Geometric Distribution

What is the probability that you can have k successes before your first failure? The answer is a geometric distribution with success probability p. $\hat{x}(s) = \sum _ {k=0}^{\infty} (1-p) p^k s^k = \frac{1-p}{1 - p s}$ $\tilde{x}(t) = \ln((1-p)/(1-pe^{t}))$

Pascal Distribution (a.k.a. Negative binomial)

What is the probability of having k successes before r failures, when each trial is independent and identical? The answer is a Pascal probability distribution, (a special case of the negative binomial probability distribution) $\hat{x}(s) = \sum _ {k=0}^{\infty} {} _ {k+r-1}C _ {k} (1-p)^r p^k s^k = \left( \frac{1-p}{1-ps} \right)^r$ $\tilde{x}(\theta) = r\ln((1-p)/(1-pe^{\theta}))$

Common distributions a line

All of the examples we have given are distributions over the natural numbers. There are distributions defined over the real numbers as well. In fact, each of the Binomial, Geometric, and Pascal distributions have continuous analogous. Distributions over continuums feel different than discrete ones because the probability of each outcome is (usually) zero – when you have pick one thing from an infinitely large set and all the elements have similar chances of being picked, each element alone must have a vanishing chance of being picked. Only when targetting full intervals of outcomes can we expect to have a positive probability of success. The formal mathematics of this is subtle, and was the motivation for the development of “measure theory”, which is now a fundamental component of mathematical analysis. However, this digression will take us too far afield from our current aims.

Instead, we will rely on our calculus experience and intuition against pathologies. Let us say that when drawing a sample from a distribution $$P$$ over the positive numbers, the probability of drawing a specific outcome $$x$$ is $$P(x) dx$$, which is infinitely small. But, collectively, the probability of drawing an outcome from a finite interval $$[a,b]$$ has probability $\int _ a ^ b P(x) dx$ which may well be finite. One of the consequences of this is that these distributions do not have probability generating functions although they do still have cumulant generating functions.

Exponential distribution

The most common distribution over a line is the exponential distribution $P(t) = \lambda e^{-\lambda t}.$ The exponential distribution is the continuous analog of the geometric distribution. The exponential distribution’s atom $$\lambda e^{-\lambda t} dt$$ is the chance of waiting exactly $$t$$ for a failure event.
$\tilde{x}(\theta) = - \ln ( 1 - \theta/\lambda)$ The mean $$1/\lambda$$ is expressed in terms of the single parameter $$\lambda$$ called the hazard rate,

Unimodal distributions on a continuous line

It might be tempting to think that given the “shape” of some data distribution you observe, there is a distribution to match that data and that that distribution hence informs the data you are studying. Sometimes, this is the case, but you should also be aware that for any given shape, there are many different distributions that can be good matches – we are only limited by the limits we allow our imaginations. To illustrate this point, let me list a few different unimodal distributions on a line

• The Cauchy distribution : $\frac{1}{\pi (1 + x^2) }$

• The Normal distribution (which we will return to in a little bit):

$\frac{1}{2 \pi} e^{-x^2/2}$

• The Sech distribution

$\frac{1}{2 \cosh\left( \frac{\pi}{2} x \right)}$

• The triangle distribution $\max( 0, \min(1+x,1-x))$

All of these look about the same – a single peak, centered on the origin, symmetric to the left and right and decreasing to zero. There are others as well, though their expressions become increasingly more complex and abstract.

Stable Distributions

There are many different distributions that can be useful in modelling, and you can explore more on your own (maybe even discover a new one ;). Many random processes that we want to understand in the real world are complicated with lots of variables and interactions, each of which needs to be accounted for in constructing a distribution theory for the outcomes.

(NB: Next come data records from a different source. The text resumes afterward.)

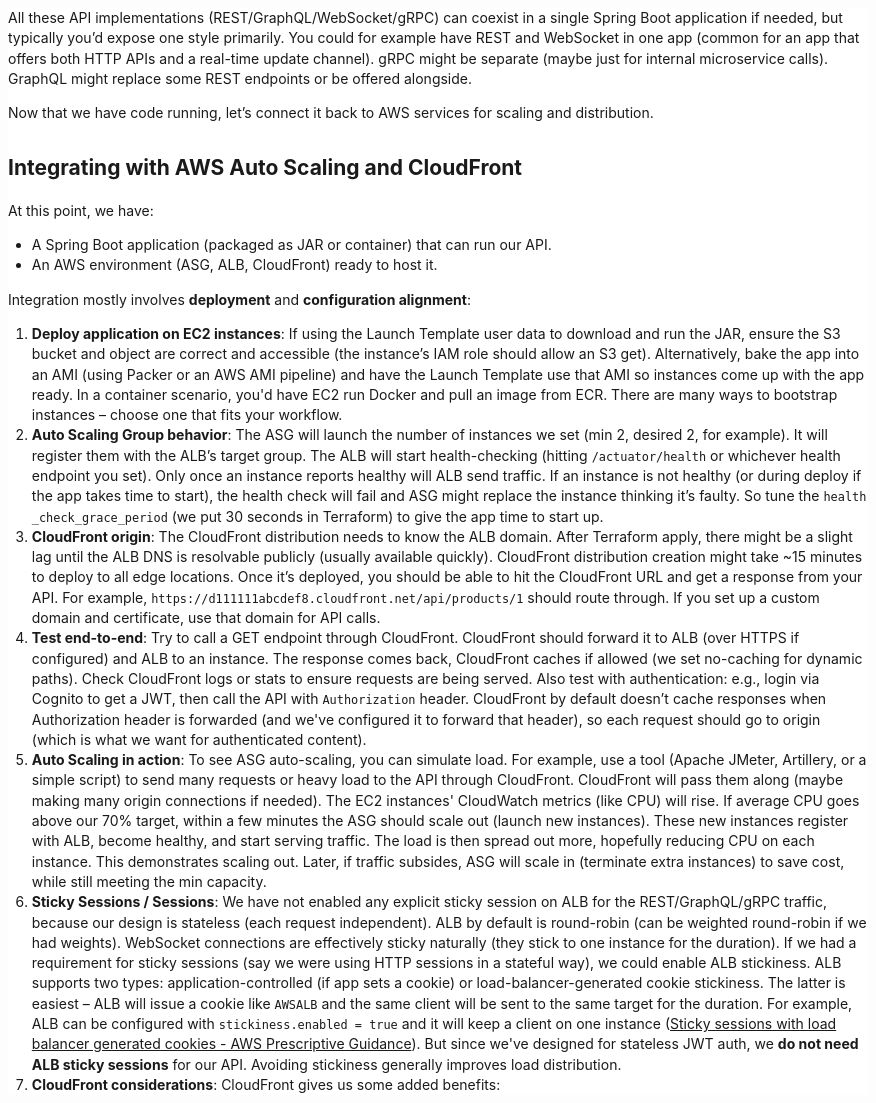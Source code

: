 All these API implementations (REST/GraphQL/WebSocket/gRPC) can coexist in a single Spring Boot application if needed, but typically you’d expose one style primarily. You could for example have REST and WebSocket in one app (common for an app that offers both HTTP APIs and a real-time update channel). gRPC might be separate (maybe just for internal microservice calls). GraphQL might replace some REST endpoints or be offered alongside.

Now that we have code running, let’s connect it back to AWS services for scaling and distribution.

## Integrating with AWS Auto Scaling and CloudFront

At this point, we have:

- A Spring Boot application (packaged as JAR or container) that can run our API.
- An AWS environment (ASG, ALB, CloudFront) ready to host it.

Integration mostly involves **deployment** and **configuration alignment**:

1. **Deploy application on EC2 instances**: If using the Launch Template user data to download and run the JAR, ensure the S3 bucket and object are correct and accessible (the instance’s IAM role should allow an S3 get). Alternatively, bake the app into an AMI (using Packer or an AWS AMI pipeline) and have the Launch Template use that AMI so instances come up with the app ready. In a container scenario, you'd have EC2 run Docker and pull an image from ECR. There are many ways to bootstrap instances – choose one that fits your workflow.
2. **Auto Scaling Group behavior**: The ASG will launch the number of instances we set (min 2, desired 2, for example). It will register them with the ALB’s target group. The ALB will start health-checking (hitting `/actuator/health` or whichever health endpoint you set). Only once an instance reports healthy will ALB send traffic. If an instance is not healthy (or during deploy if the app takes time to start), the health check will fail and ASG might replace the instance thinking it’s faulty. So tune the `health_check_grace_period` (we put 30 seconds in Terraform) to give the app time to start up.
3. **CloudFront origin**: The CloudFront distribution needs to know the ALB domain. After Terraform apply, there might be a slight lag until the ALB DNS is resolvable publicly (usually available quickly). CloudFront distribution creation might take ~15 minutes to deploy to all edge locations. Once it’s deployed, you should be able to hit the CloudFront URL and get a response from your API. For example, `https://d111111abcdef8.cloudfront.net/api/products/1` should route through. If you set up a custom domain and certificate, use that domain for API calls.
4. **Test end-to-end**: Try to call a GET endpoint through CloudFront. CloudFront should forward it to ALB (over HTTPS if configured) and ALB to an instance. The response comes back, CloudFront caches if allowed (we set no-caching for dynamic paths). Check CloudFront logs or stats to ensure requests are being served. Also test with authentication: e.g., login via Cognito to get a JWT, then call the API with `Authorization` header. CloudFront by default doesn’t cache responses when Authorization header is forwarded (and we've configured it to forward that header), so each request should go to origin (which is what we want for authenticated content).
5. **Auto Scaling in action**: To see ASG auto-scaling, you can simulate load. For example, use a tool (Apache JMeter, Artillery, or a simple script) to send many requests or heavy load to the API through CloudFront. CloudFront will pass them along (maybe making many origin connections if needed). The EC2 instances' CloudWatch metrics (like CPU) will rise. If average CPU goes above our 70% target, within a few minutes the ASG should scale out (launch new instances). These new instances register with ALB, become healthy, and start serving traffic. The load is then spread out more, hopefully reducing CPU on each instance. This demonstrates scaling out. Later, if traffic subsides, ASG will scale in (terminate extra instances) to save cost, while still meeting the min capacity.
6. **Sticky Sessions / Sessions**: We have not enabled any explicit sticky session on ALB for the REST/GraphQL/gRPC traffic, because our design is stateless (each request independent). ALB by default is round-robin (can be weighted round-robin if we had weights). WebSocket connections are effectively sticky naturally (they stick to one instance for the duration). If we had a requirement for sticky sessions (say we were using HTTP sessions in a stateful way), we could enable ALB stickiness. ALB supports two types: application-controlled (if app sets a cookie) or load-balancer-generated cookie stickiness. The latter is easiest – ALB will issue a cookie like `AWSALB` and the same client will be sent to the same target for the duration. For example, ALB can be configured with `stickiness.enabled = true` and it will keep a client on one instance ([Sticky sessions with load balancer generated cookies - AWS Prescriptive Guidance](https://docs.aws.amazon.com/prescriptive-guidance/latest/load-balancer-stickiness/alb-cookies-stickiness.html#:~:text=After%20traffic%20has%20been%20initially,instance%20for%20a%20specified%20duration)). But since we've designed for stateless JWT auth, we **do not need ALB sticky sessions** for our API. Avoiding stickiness generally improves load distribution.
7. **CloudFront considerations**: CloudFront gives us some added benefits:
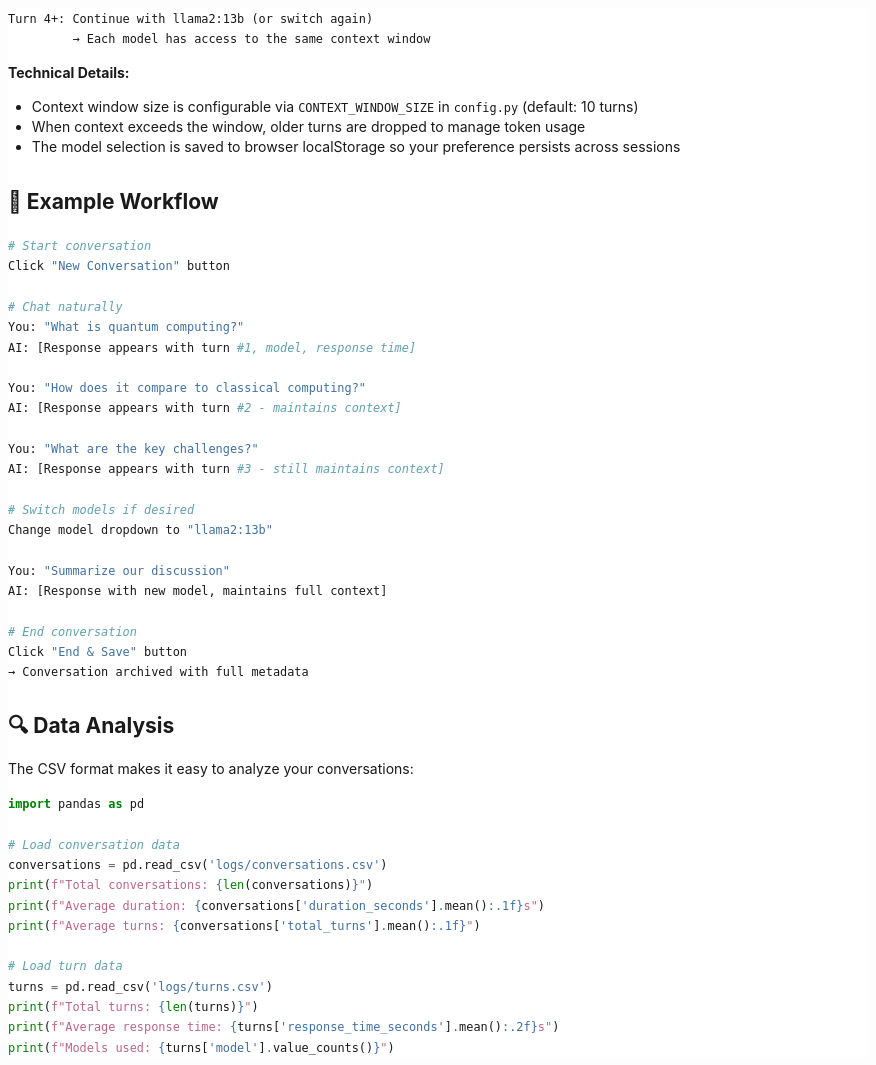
 ```
Turn 4+: Continue with llama2:13b (or switch again)
         → Each model has access to the same context window
```

**Technical Details:**
- Context window size is configurable via `CONTEXT_WINDOW_SIZE` in `config.py` (default: 10 turns)
- When context exceeds the window, older turns are dropped to manage token usage
- The model selection is saved to browser localStorage so your preference persists across sessions

## 📝 Example Workflow

```bash
# Start conversation
Click "New Conversation" button

# Chat naturally
You: "What is quantum computing?"
AI: [Response appears with turn #1, model, response time]

You: "How does it compare to classical computing?"
AI: [Response appears with turn #2 - maintains context]

You: "What are the key challenges?"
AI: [Response appears with turn #3 - still maintains context]

# Switch models if desired
Change model dropdown to "llama2:13b"

You: "Summarize our discussion"
AI: [Response with new model, maintains full context]

# End conversation
Click "End & Save" button
→ Conversation archived with full metadata
```

## 🔍 Data Analysis

The CSV format makes it easy to analyze your conversations:

```python
import pandas as pd

# Load conversation data
conversations = pd.read_csv('logs/conversations.csv')
print(f"Total conversations: {len(conversations)}")
print(f"Average duration: {conversations['duration_seconds'].mean():.1f}s")
print(f"Average turns: {conversations['total_turns'].mean():.1f}")

# Load turn data
turns = pd.read_csv('logs/turns.csv')
print(f"Total turns: {len(turns)}")
print(f"Average response time: {turns['response_time_seconds'].mean():.2f}s")
print(f"Models used: {turns['model'].value_counts()}")
```
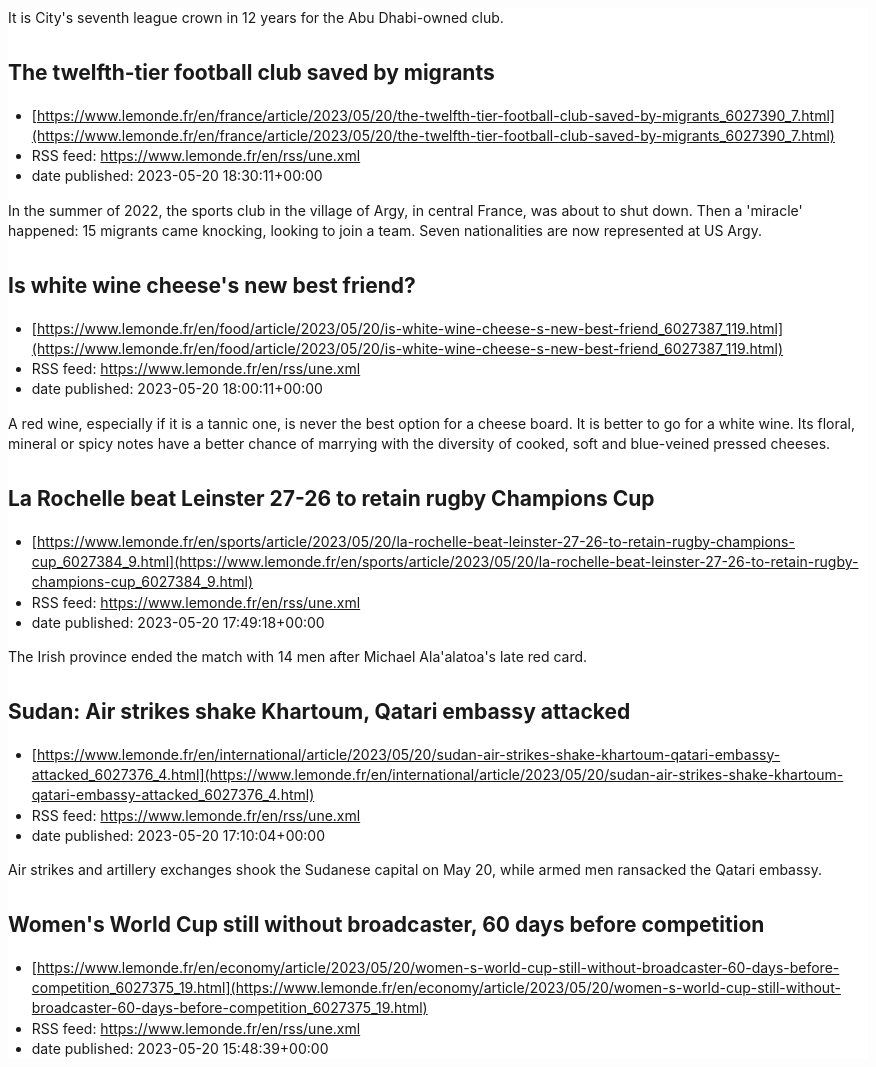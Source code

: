 It is City's seventh league crown in 12 years for the Abu Dhabi-owned club.

## The twelfth-tier football club saved by migrants
 - [https://www.lemonde.fr/en/france/article/2023/05/20/the-twelfth-tier-football-club-saved-by-migrants_6027390_7.html](https://www.lemonde.fr/en/france/article/2023/05/20/the-twelfth-tier-football-club-saved-by-migrants_6027390_7.html)
 - RSS feed: https://www.lemonde.fr/en/rss/une.xml
 - date published: 2023-05-20 18:30:11+00:00

In the summer of 2022, the sports club in the village of Argy, in central France, was about to shut down. Then a 'miracle' happened: 15 migrants came knocking, looking to join a team. Seven nationalities are now represented at US Argy.

## Is white wine cheese's new best friend?
 - [https://www.lemonde.fr/en/food/article/2023/05/20/is-white-wine-cheese-s-new-best-friend_6027387_119.html](https://www.lemonde.fr/en/food/article/2023/05/20/is-white-wine-cheese-s-new-best-friend_6027387_119.html)
 - RSS feed: https://www.lemonde.fr/en/rss/une.xml
 - date published: 2023-05-20 18:00:11+00:00

A red wine, especially if it is a tannic one, is never the best option for a cheese board. It is better to go for a white wine. Its floral, mineral or spicy notes have a better chance of marrying with the diversity of cooked, soft and blue-veined pressed cheeses.

## La Rochelle beat Leinster 27-26 to retain rugby Champions Cup
 - [https://www.lemonde.fr/en/sports/article/2023/05/20/la-rochelle-beat-leinster-27-26-to-retain-rugby-champions-cup_6027384_9.html](https://www.lemonde.fr/en/sports/article/2023/05/20/la-rochelle-beat-leinster-27-26-to-retain-rugby-champions-cup_6027384_9.html)
 - RSS feed: https://www.lemonde.fr/en/rss/une.xml
 - date published: 2023-05-20 17:49:18+00:00

The Irish province ended the match with 14 men after Michael Ala'alatoa's late red card.

## Sudan: Air strikes shake Khartoum, Qatari embassy attacked
 - [https://www.lemonde.fr/en/international/article/2023/05/20/sudan-air-strikes-shake-khartoum-qatari-embassy-attacked_6027376_4.html](https://www.lemonde.fr/en/international/article/2023/05/20/sudan-air-strikes-shake-khartoum-qatari-embassy-attacked_6027376_4.html)
 - RSS feed: https://www.lemonde.fr/en/rss/une.xml
 - date published: 2023-05-20 17:10:04+00:00

Air strikes and artillery exchanges shook the Sudanese capital on May 20, while armed men ransacked the Qatari embassy.

## Women's World Cup still without broadcaster, 60 days before competition
 - [https://www.lemonde.fr/en/economy/article/2023/05/20/women-s-world-cup-still-without-broadcaster-60-days-before-competition_6027375_19.html](https://www.lemonde.fr/en/economy/article/2023/05/20/women-s-world-cup-still-without-broadcaster-60-days-before-competition_6027375_19.html)
 - RSS feed: https://www.lemonde.fr/en/rss/une.xml
 - date published: 2023-05-20 15:48:39+00:00
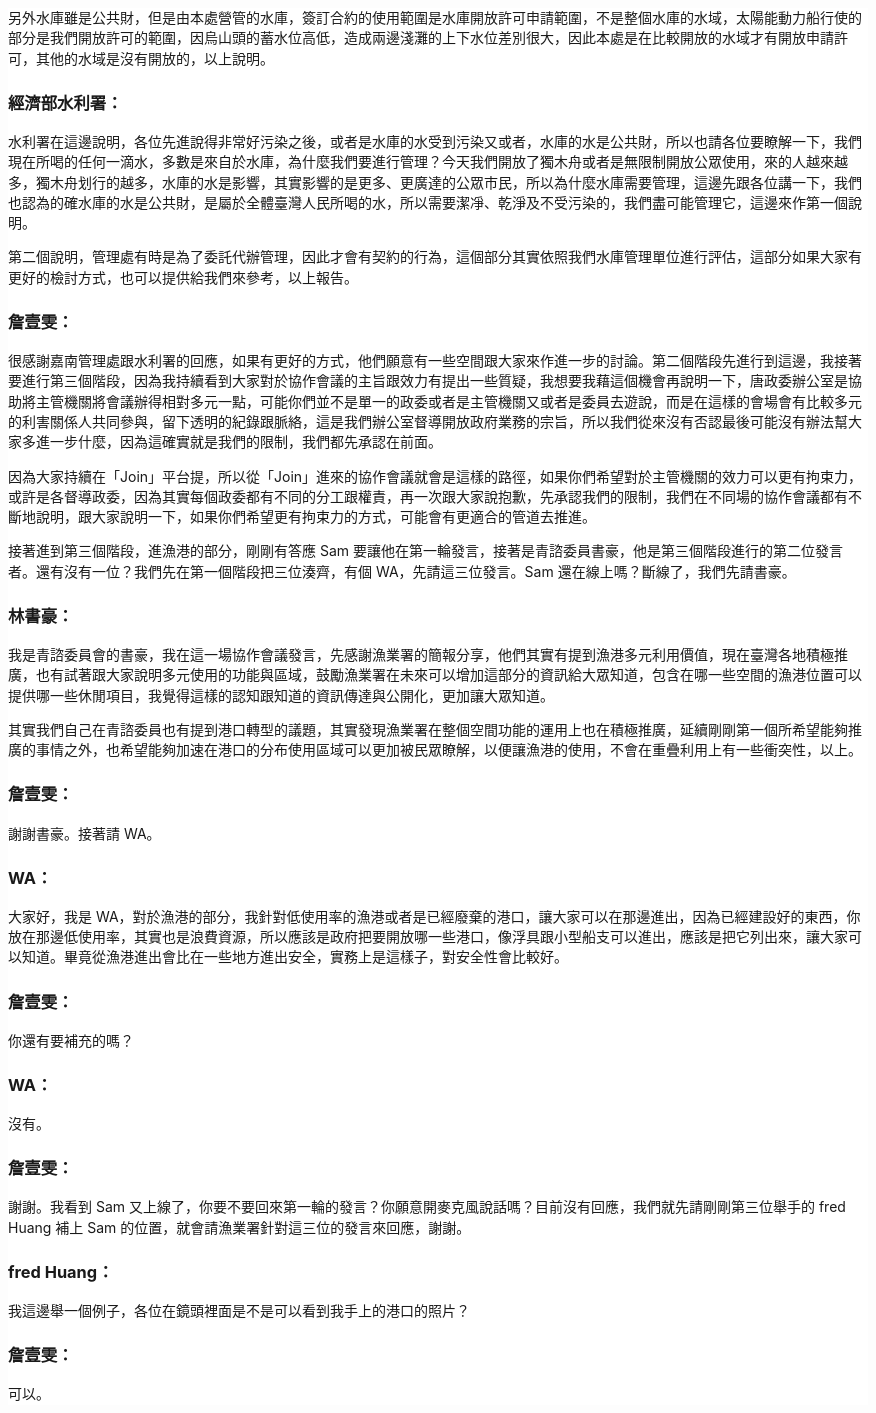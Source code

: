 另外水庫雖是公共財，但是由本處營管的水庫，簽訂合約的使用範圍是水庫開放許可申請範圍，不是整個水庫的水域，太陽能動力船行使的部分是我們開放許可的範圍，因烏山頭的蓄水位高低，造成兩邊淺灘的上下水位差別很大，因此本處是在比較開放的水域才有開放申請許可，其他的水域是沒有開放的，以上說明。

### 經濟部水利署：
水利署在這邊說明，各位先進說得非常好污染之後，或者是水庫的水受到污染又或者，水庫的水是公共財，所以也請各位要瞭解一下，我們現在所喝的任何一滴水，多數是來自於水庫，為什麼我們要進行管理？今天我們開放了獨木舟或者是無限制開放公眾使用，來的人越來越多，獨木舟划行的越多，水庫的水是影響，其實影響的是更多、更廣達的公眾市民，所以為什麼水庫需要管理，這邊先跟各位講一下，我們也認為的確水庫的水是公共財，是屬於全體臺灣人民所喝的水，所以需要潔凈、乾淨及不受污染的，我們盡可能管理它，這邊來作第一個說明。

第二個說明，管理處有時是為了委託代辦管理，因此才會有契約的行為，這個部分其實依照我們水庫管理單位進行評估，這部分如果大家有更好的檢討方式，也可以提供給我們來參考，以上報告。

### 詹壹雯：
很感謝嘉南管理處跟水利署的回應，如果有更好的方式，他們願意有一些空間跟大家來作進一步的討論。第二個階段先進行到這邊，我接著要進行第三個階段，因為我持續看到大家對於協作會議的主旨跟效力有提出一些質疑，我想要我藉這個機會再說明一下，唐政委辦公室是協助將主管機關將會議辦得相對多元一點，可能你們並不是單一的政委或者是主管機關又或者是委員去遊說，而是在這樣的會場會有比較多元的利害關係人共同參與，留下透明的紀錄跟脈絡，這是我們辦公室督導開放政府業務的宗旨，所以我們從來沒有否認最後可能沒有辦法幫大家多進一步什麼，因為這確實就是我們的限制，我們都先承認在前面。

因為大家持續在「Join」平台提，所以從「Join」進來的協作會議就會是這樣的路徑，如果你們希望對於主管機關的效力可以更有拘束力，或許是各督導政委，因為其實每個政委都有不同的分工跟權責，再一次跟大家說抱歉，先承認我們的限制，我們在不同場的協作會議都有不斷地說明，跟大家說明一下，如果你們希望更有拘束力的方式，可能會有更適合的管道去推進。

接著進到第三個階段，進漁港的部分，剛剛有答應 Sam 要讓他在第一輪發言，接著是青諮委員書豪，他是第三個階段進行的第二位發言者。還有沒有一位？我們先在第一個階段把三位湊齊，有個 WA，先請這三位發言。Sam 還在線上嗎？斷線了，我們先請書豪。       

### 林書豪：
我是青諮委員會的書豪，我在這一場協作會議發言，先感謝漁業署的簡報分享，他們其實有提到漁港多元利用價值，現在臺灣各地積極推廣，也有試著跟大家說明多元使用的功能與區域，鼓勵漁業署在未來可以增加這部分的資訊給大眾知道，包含在哪一些空間的漁港位置可以提供哪一些休閒項目，我覺得這樣的認知跟知道的資訊傳達與公開化，更加讓大眾知道。

其實我們自己在青諮委員也有提到港口轉型的議題，其實發現漁業署在整個空間功能的運用上也在積極推廣，延續剛剛第一個所希望能夠推廣的事情之外，也希望能夠加速在港口的分布使用區域可以更加被民眾瞭解，以便讓漁港的使用，不會在重疊利用上有一些衝突性，以上。

### 詹壹雯：
謝謝書豪。接著請 WA。

### WA：
大家好，我是 WA，對於漁港的部分，我針對低使用率的漁港或者是已經廢棄的港口，讓大家可以在那邊進出，因為已經建設好的東西，你放在那邊低使用率，其實也是浪費資源，所以應該是政府把要開放哪一些港口，像浮具跟小型船支可以進出，應該是把它列出來，讓大家可以知道。畢竟從漁港進出會比在一些地方進出安全，實務上是這樣子，對安全性會比較好。

### 詹壹雯：
你還有要補充的嗎？

### WA：
沒有。

### 詹壹雯：
謝謝。我看到 Sam 又上線了，你要不要回來第一輪的發言？你願意開麥克風說話嗎？目前沒有回應，我們就先請剛剛第三位舉手的 fred Huang 補上 Sam 的位置，就會請漁業署針對這三位的發言來回應，謝謝。

### fred Huang：
我這邊舉一個例子，各位在鏡頭裡面是不是可以看到我手上的港口的照片？

### 詹壹雯：
可以。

But there are a few distribution families that seem to come up frequently – surprisingly frequently when you first think about it. They are the Poisson distribution, the Normal distribution, and the Extreme value distributions. These are stable asymptotic distributions. They are asymptotic because their formulas are calculated using the idea that the number of events is infinitely large ($$n \rightarrow \infty$$). They are stable in the sense that many different distributions of individual events converge to the same asymptotic distributions. Each of the three families appears under different circumstances. The Poisson distribution appears as we study the frequencies of superimposed independent rare events. The Normal distribution appears as we study the accumulation of large numbers of independent events. Extreme-value distributions appear when we study the extremes of large numbers of independent events.

In a modelling context, stable distributions have pro’s and con’s. On one hand, it is very useful to have a few common and well-understood distributions that can be used to explain so many data sets with reasonably good accuracy. On the other hand, it is very difficult to extract additional information beyond parameter estimates from data sets that are well-fit by stable distributions; in some sense, these distributions have forgotten the nature of the original processes that created them.

Preliminaries

Factorials $$n!$$ are major pains to calculate with even when $$n$$ is only modestly large. For example, $$25!$$ has 26 digits, and the numbers just keep getting bigger as $$n$$ gets larger. But in order to simplify our calculation, we have to be able to do some calculations with factorials. Abraham de Moivre (1667 - 1754), a great neglected mathematician (in life and death), discovered a very useful formula that allows us to approximate factorials with multiplication and exponentiation.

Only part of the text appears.